My Great-Aunt: The Poison Dwarf

Legally a little person? Why yes, yes she is. Tiny flask of brandy hidden in the inner zip-pocket of her old lady purse? Yes, there is that too.

My Auntie Ann is the stuff of legends. My dad affectionately refers to her as "The witch" and "The Poison Dwarf." She's rude, crude and unintentionally the funniest person I know.

When I went back to England after not having been back for ten years, my family and I went to this classy joint called "The Tartar Frigate" on the sun-shiney coast of Broadstairs, Kent. My Aunt was in the middle of a story--which ended with, "And then I found myself hiding in the bushes from Judy, (her sister) and I had to come out because I wet my knickers..." Reading this, you might think, "well that's a pretty normal childhood tale," but Auntie Ann was recalling an event that happened the week before this dinner. For me, and everyone that knows her, this type of story is pretty ordinary.

The waiter comes over, and Ann finds him attractive,

"Oooooh! He's quite dishie innie?" She practically screams, but she most likely thought she was being
 discreet.

"Shh! Auntie Ann! He can hear you!" I whimper, as the waiter looks back at us with a look on his face that resembles that of a new father changing his baby's first shitty diaper. My uncle Hadley, Ann's husband, has taken to just completely ignoring her at this stage of their relationship, and this is perhaps why the marriage has lasted so long.

"Thank Christ I remembered my teeth!" She winks at me, and I shudder as memories of her chasing me around as a child flood back--She's missing two teeth on the upper right side of her mouth, and she used to take out her disgusting retainer (fitted with two fake teeth on it) and chase me around with the gaping mouth-hole exposed.

By the middle of dinner, the waiter has adopted avoiding Auntie Ann like a sorority girl avoids carbohydrates, so she naturally reverts to perversion, a classic strategy of hers when things are going too normally,

"I'm telling you, all Jude (her sister Judy) needs is a bit more of the ol' Rumpy Dumpy." Ann queries loudly, with her wrinkly, freckled, sausage finger in the air.
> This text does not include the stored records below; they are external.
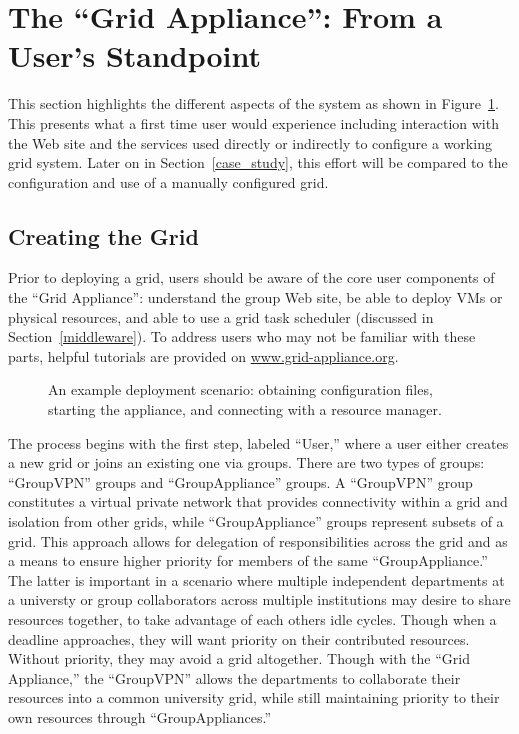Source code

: \documentclass[conference]{IEEEtran}
\begin{document}
\section{The ``Grid Appliance'': From a User's Standpoint}
\label{system}

This section highlights the different aspects of the system as shown in
Figure~\ref{fig:system}.  This presents what a first time user would experience
including interaction with the Web site and the services used directly or
indirectly to configure a working grid system.  Later on in
Section~\ref{case_study}, this effort will be compared to the configuration and
use of a manually configured grid.

\subsection{Creating the Grid}

Prior to deploying a grid, users should be aware of the core user components of
the ``Grid Appliance'': understand the group Web site, be able to deploy VMs or
physical resources, and able to use a grid task scheduler (discussed in
Section~\ref{middleware}).  To address users who may not be familiar with these
parts, helpful tutorials are provided on \url{www.grid-appliance.org}.  

\begin{figure}[ht]
\centering
{}
\caption{An example deployment scenario:  obtaining configuration files,
starting the appliance, and connecting with a resource manager.}
\label{fig:system}
\end{figure}

The process begins with the first step, labeled ``User,'' where a user either
creates a new grid or joins an existing one via groups.  There are two types of
groups: ``GroupVPN'' groups and ``GroupAppliance'' groups. A ``GroupVPN'' group
constitutes a virtual private network that provides connectivity within a grid
and isolation from other grids, while ``GroupAppliance'' groups represent
subsets of a grid.  This approach allows for delegation of responsibilities
across the grid and as a means to ensure higher priority for members of the
same ``GroupAppliance.'' The latter is important in a scenario where multiple
independent departments at a universty or group collaborators across multiple
institutions may desire to share resources together, to take advantage of each
others idle cycles.  Though when a deadline approaches, they will want priority
on their contributed resources.  Without priority, they may avoid a grid
altogether.  Though with the ``Grid Appliance,'' the ``GroupVPN'' allows the
departments to collaborate their resources into a common university grid, while
still maintaining priority to their own resources through ``GroupAppliances.''
\end{document}

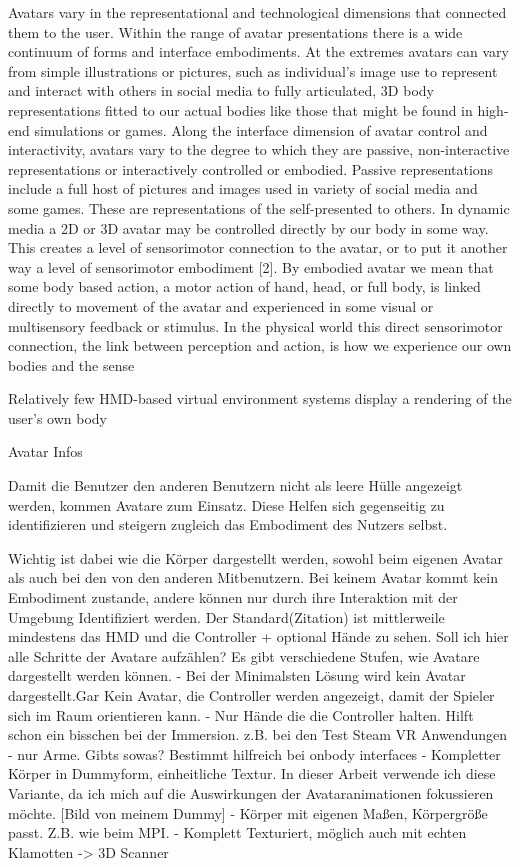 Avatars vary in the representational and technological dimensions that connected
them to the user. Within the range of avatar presentations there is a wide continuum of forms and interface embodiments. At the extremes avatars can vary from simple illustrations or pictures, such as individual’s image use to represent and interact with others in social media to fully articulated, 3D body representations fitted to our actual bodies like those that might be found in high-end simulations or games. Along the interface dimension of avatar control and interactivity, avatars vary to
the degree to which they are passive, non-interactive representations or interactively controlled or embodied. Passive representations include a full host of pictures and images used in variety of social media and some games. These are representations of the self-presented to others. In dynamic media a 2D or 3D avatar may be controlled directly by our body in
some way. This creates a level of sensorimotor connection to the avatar, or to put it another way a level of sensorimotor embodiment [2]. By embodied avatar we mean that some body based action, a motor action of hand, head, or full body, is linked directly to movement of the avatar and experienced in some visual or multisensory feedback or stimulus. In the physical world this direct sensorimotor connection, the link between perception and action, is how we experience our own bodies and the sense

Relatively few HMD-based virtual environment systems display a rendering of the user’s own body\cite{Pan2017}

Avatar Infos \cite{Biocca2014}


Damit die Benutzer den anderen Benutzern nicht als leere Hülle angezeigt werden, kommen Avatare zum Einsatz. Diese Helfen sich gegenseitig zu identifizieren und steigern zugleich das Embodiment des Nutzers selbst. 

Wichtig ist dabei wie die Körper dargestellt werden, sowohl beim eigenen Avatar als auch bei den von den anderen Mitbenutzern. Bei keinem Avatar kommt kein Embodiment zustande, andere können nur durch ihre Interaktion mit der Umgebung Identifiziert werden. Der Standard(Zitation) ist mittlerweile mindestens das HMD und die Controller + optional Hände zu sehen. \cite{Benford2010}
Soll ich hier alle Schritte der Avatare aufzählen?
Es gibt verschiedene Stufen, wie Avatare dargestellt werden können.
- Bei der Minimalsten Lösung wird kein Avatar dargestellt.Gar Kein Avatar, die Controller werden angezeigt, damit der Spieler sich im Raum orientieren kann.
- Nur Hände die die Controller halten. Hilft schon ein bisschen bei der Immersion. z.B. bei den Test Steam VR Anwendungen
- nur Arme. Gibts sowas? Bestimmt hilfreich bei onbody interfaces
- Kompletter Körper in Dummyform, einheitliche Textur. In dieser Arbeit verwende ich diese Variante, da ich mich auf die Auswirkungen der Avataranimationen fokussieren möchte. 
[Bild von meinem Dummy]
- Körper mit eigenen Maßen, Körpergröße passt. Z.B. wie beim MPI. 
- Komplett Texturiert, möglich auch mit echten Klamotten -> 3D Scanner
Judy, like Anne, is in her late 70s, and "Rumpy Dumpy" means sex. I coughed on a brussel sprout, and begged my mom to ask for the check. At this stage in my life, I hadn't quite learned how to just sit back and enjoy the show that is Auntie Ann.

I recently went back to England for my college graduation present, and during this trip my Aunt didn't disappoint when it came to being just as crude and perverse as I remember, but more on that later.